More procedurally generated content code

The following is similar but different to the Procedurally generated geometry tutorial

Building a 2D grid of quads
void ScreenGridMesh( char*& data, int& fileSize, int& batchStart, int& batchCount, int& vertRStart, int& vertREnd )
{
	extern int appWidth;
	extern int appHeight;

	//This example splits the screen up into groups of 16 pixels, and create a quad for each group.
	int quadSize = 16;
	int quadsH = (appWidth +quadSize-1) / quadSize;//divide by 16, rounding up
	int quadsV = (appHeight+quadSize-1) / quadSize;
	int quads = quadsH*quadsV;


	int version = 5;//This is the current version of the GEO format (at the time of writing).

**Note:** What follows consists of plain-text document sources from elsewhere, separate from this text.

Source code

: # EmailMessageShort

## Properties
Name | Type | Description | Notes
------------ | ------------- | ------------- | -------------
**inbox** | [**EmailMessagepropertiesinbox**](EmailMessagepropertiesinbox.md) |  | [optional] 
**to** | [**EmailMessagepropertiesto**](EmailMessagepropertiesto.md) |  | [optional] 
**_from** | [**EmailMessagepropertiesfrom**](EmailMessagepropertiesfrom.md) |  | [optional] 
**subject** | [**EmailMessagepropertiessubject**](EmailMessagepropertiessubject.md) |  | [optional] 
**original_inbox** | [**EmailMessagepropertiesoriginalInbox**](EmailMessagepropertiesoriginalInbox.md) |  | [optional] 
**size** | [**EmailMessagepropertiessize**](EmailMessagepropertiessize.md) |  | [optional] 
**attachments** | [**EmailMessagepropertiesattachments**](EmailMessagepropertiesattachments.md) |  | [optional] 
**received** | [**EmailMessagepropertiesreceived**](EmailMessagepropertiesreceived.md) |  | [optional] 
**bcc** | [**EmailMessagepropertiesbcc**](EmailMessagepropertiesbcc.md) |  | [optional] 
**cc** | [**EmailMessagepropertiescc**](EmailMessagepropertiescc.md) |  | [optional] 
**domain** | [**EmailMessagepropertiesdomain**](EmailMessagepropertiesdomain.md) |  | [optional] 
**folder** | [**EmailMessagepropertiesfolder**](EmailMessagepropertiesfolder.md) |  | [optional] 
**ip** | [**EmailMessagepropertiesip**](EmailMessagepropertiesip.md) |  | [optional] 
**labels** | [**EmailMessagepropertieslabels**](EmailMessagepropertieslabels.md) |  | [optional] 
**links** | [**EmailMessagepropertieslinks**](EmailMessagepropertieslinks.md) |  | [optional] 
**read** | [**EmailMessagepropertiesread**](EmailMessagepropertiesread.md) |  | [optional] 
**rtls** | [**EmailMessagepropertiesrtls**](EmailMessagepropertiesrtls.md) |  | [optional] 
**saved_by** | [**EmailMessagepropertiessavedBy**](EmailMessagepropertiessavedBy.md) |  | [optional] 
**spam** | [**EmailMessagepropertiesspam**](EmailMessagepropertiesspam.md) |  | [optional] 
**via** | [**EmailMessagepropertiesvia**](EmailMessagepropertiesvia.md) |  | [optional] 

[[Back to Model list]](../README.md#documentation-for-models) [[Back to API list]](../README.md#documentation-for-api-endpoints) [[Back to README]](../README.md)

	int numJoints = 0;//I don't have code below for writing joints...
	int numMorphTargets = 0;//...or morph targets

//The lines that begin with //! or /*! could be used if you want a more complete vertex format (i.e. normal/binormal/tangent/joints/etc)
//!	int numVertexStreams = 8;
	int numVertexStreams = 2;//I'm just using position + tex-coord

	int numVertices = quads * 4;// I'm making 4 verts per quad
	int numTriangleIndices = quads * 6;//Each quad is 2 triangles. Each triangle is made up of 3 verts, so I need 6 indices to describe each quad.

	//These are all "magic numbers" that horde uses to interpret the data streams
	int vertPositionID = 0;
	int vertNormalID = 1;
	int vertTangentID = 2;
	int vertBiTangentID = 3;
	int vertJointIndexID = 4;
	int vertJointWeightID = 5;
	int vertTexCoordID = 6;
	int vertTexCoord2ID = 7;
	int positionElementSize = sizeof(float)*3;
	int normalElementSize   = sizeof(short)*3;
	int tangentElementSize  = sizeof(short)*3;
	int biTangentElementSize= sizeof(short)*3;
	int jointIndexElementSize = sizeof(char)*4;
	int jointWeightElementSize = sizeof(char)*4;
	int texCoordElementSize = sizeof(float)*2;
	int texCoord2ElementSize = sizeof(float)*2;

	batchStart = 0;
	batchCount = numTriangleIndices;
	vertRStart = 0;
	vertREnd = numVertices-1;
	
//!	int vertDataSize = positionElementSize+normalElementSize+
//!	                   tangentElementSize+biTangentElementSize+
//!	                   jointIndexElementSize+jointWeightElementSize+
//!	                   texCoordElementSize+texCoord2ElementSize;
	int vertDataSize = positionElementSize+texCoordElementSize;

	int quadDataSize = vertDataSize*4 + sizeof(int)*6;
//!	fileSize = sizeof(char)*4 + sizeof(int)*22 + quadDataSize*quads;
	fileSize = sizeof(char)*4 + sizeof(int)*10 + quadDataSize*quads;

	data = new char[fileSize];
	int written = 0;
	
#define ASSERT( c )	\
	if( !(c) ) { printf( "ASSERTION FAILED: %s\n", #c ); breakPlz(); }
#define WRITE_DATA( d, size )	\
	memcpy( &data[written], d, size ); written += size; ASSERT( written <= fileSize );

	//First write the header
	WRITE_DATA( "H3DG", sizeof(char)*4 );
	WRITE_DATA( &version, sizeof(int) );

	//Joint data would go here, if I had any
	WRITE_DATA( &numJoints, sizeof(int) );

	//Then write the vertex-stream header
	WRITE_DATA( &numVertexStreams, sizeof(int) );
	WRITE_DATA( &numVertices, sizeof(int) );

	//I'm making quads in this example, so all my loops are going to create 4 pieces of each data.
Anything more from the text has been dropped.